**** Exercise material

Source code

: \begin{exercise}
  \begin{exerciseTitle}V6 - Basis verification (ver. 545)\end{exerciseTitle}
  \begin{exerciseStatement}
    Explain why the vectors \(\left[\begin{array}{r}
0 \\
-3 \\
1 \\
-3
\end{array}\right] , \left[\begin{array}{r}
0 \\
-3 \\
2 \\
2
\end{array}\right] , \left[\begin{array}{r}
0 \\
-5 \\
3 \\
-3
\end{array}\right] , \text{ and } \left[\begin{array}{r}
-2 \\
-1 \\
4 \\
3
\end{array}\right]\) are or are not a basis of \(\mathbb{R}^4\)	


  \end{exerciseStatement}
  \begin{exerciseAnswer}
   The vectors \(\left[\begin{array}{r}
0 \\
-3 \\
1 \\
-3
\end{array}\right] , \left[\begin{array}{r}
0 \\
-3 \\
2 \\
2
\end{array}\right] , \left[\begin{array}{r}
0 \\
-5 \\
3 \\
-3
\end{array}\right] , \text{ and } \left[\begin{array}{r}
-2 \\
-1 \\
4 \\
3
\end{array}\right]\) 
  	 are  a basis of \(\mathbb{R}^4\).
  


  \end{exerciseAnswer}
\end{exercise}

********

● **Problem description**: The response should be an exact copy of every line above.

● **Response area**:
Source code

: \begin{exercise}
  \begin{exerciseTitle}V6 - Basis verification (ver. 545)\end{exerciseTitle}
  \begin{exerciseStatement}
    Explain why the vectors \(\left[\begin{array}{r}
0 \\
-3 \\
1 \\
-3
\end{array}\right] , \left[\begin{array}{r}
0 \\
-3 \\
2 \\
2
\end{array}\right] , \left[\begin{array}{r}
0 \\
-5 \\
3 \\
-3
\end{array}\right] , \text{ and } \left[\begin{array}{r}
-2 \\
-1 \\
4 \\
3
\end{array}\right]\) are or are not a basis of \(\mathbb{R}^4\)	


  \end{exerciseStatement}
  \begin{exerciseAnswer}
   The vectors \(\left[\begin{array}{r}
0 \\
-3 \\
1 \\
-3
\end{array}\right] , \left[\begin{array}{r}
0 \\
-3 \\
2 \\
2
\end{array}\right] , \left[\begin{array}{r}
0 \\
-5 \\
3 \\
-3
\end{array}\right] , \text{ and } \left[\begin{array}{r}
-2 \\
-1 \\
4 \\
3
\end{array}\right]\) 
  	 are  a basis of \(\mathbb{R}^4\).
  


  \end{exerciseAnswer}
\end{exercise}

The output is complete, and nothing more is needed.